There are a number of pathways for NAD biosynthesis. In yeast and most other organisms, the two major pathways are de novo synthesis of NAD (the de novo pathway) and regeneration of NAD from its nicotinamide degradation products (the NAD salvage pathway) (7, 6). NAD is synthesized de novo from tryptophan via kynurenine (7). In this pathway tryptophan is converted to nicotinic acid mononucleotide (NaMN) in 6 enzymatic steps (catalyzed by Bna1-2p, and Bna4-7p) and one non-enzymatic step (7). At NaMN the de novo pathway converges with the NAD salvage pathway and the last two steps to NAD are shared (7, 6).
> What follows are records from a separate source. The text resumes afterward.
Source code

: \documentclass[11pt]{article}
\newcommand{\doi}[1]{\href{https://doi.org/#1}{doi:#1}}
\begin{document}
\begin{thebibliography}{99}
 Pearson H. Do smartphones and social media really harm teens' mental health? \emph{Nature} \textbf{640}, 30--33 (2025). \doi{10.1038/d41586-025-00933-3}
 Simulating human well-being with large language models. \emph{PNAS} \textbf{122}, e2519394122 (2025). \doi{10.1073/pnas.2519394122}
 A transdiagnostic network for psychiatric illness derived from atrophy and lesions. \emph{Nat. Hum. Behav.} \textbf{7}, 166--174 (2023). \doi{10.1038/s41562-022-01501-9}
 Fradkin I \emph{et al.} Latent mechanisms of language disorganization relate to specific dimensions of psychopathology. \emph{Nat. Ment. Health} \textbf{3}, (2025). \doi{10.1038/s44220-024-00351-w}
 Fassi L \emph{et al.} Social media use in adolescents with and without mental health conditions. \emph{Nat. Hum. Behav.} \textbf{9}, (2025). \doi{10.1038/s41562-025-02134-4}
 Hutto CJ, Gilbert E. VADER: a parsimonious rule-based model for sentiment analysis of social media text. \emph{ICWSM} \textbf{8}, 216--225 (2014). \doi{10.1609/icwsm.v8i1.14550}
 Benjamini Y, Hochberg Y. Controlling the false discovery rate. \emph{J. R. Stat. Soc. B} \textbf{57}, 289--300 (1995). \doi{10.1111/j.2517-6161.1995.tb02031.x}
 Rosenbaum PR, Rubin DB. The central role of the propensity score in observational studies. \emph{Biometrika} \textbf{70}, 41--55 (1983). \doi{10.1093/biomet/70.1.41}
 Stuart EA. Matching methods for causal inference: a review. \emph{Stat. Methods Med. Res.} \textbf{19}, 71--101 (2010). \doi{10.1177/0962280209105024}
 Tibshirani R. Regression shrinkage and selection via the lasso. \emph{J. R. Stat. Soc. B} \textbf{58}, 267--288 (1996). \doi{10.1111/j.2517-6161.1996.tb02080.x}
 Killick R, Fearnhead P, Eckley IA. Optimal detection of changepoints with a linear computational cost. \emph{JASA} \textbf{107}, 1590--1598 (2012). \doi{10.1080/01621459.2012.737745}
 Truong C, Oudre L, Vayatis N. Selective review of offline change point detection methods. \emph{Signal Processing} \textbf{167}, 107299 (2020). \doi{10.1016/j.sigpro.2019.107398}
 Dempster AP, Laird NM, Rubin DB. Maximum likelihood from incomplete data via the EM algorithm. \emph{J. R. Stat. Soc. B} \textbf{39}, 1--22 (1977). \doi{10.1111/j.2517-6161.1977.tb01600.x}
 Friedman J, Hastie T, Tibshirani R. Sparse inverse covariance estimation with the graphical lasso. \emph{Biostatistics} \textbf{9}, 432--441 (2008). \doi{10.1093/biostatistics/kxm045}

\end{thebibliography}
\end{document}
In the yeast NAD salvage pathway, the vitamin precursors nicotinamide and nicotinic acid are converted to NaMN, the point of convergence with the de novo pathway (6). The steps from nicotinic acid to NAD were elucidated by Preiss and Handler and are sometimes referred to as the Preiss-Handler pathway (as reviewed in 8). Yeast can also import extracellular nicotinic acid extracellular nicotinic acid into the cell by the permease Tna1p and then convert it to NAD via the Preiss-Handler pathway (6).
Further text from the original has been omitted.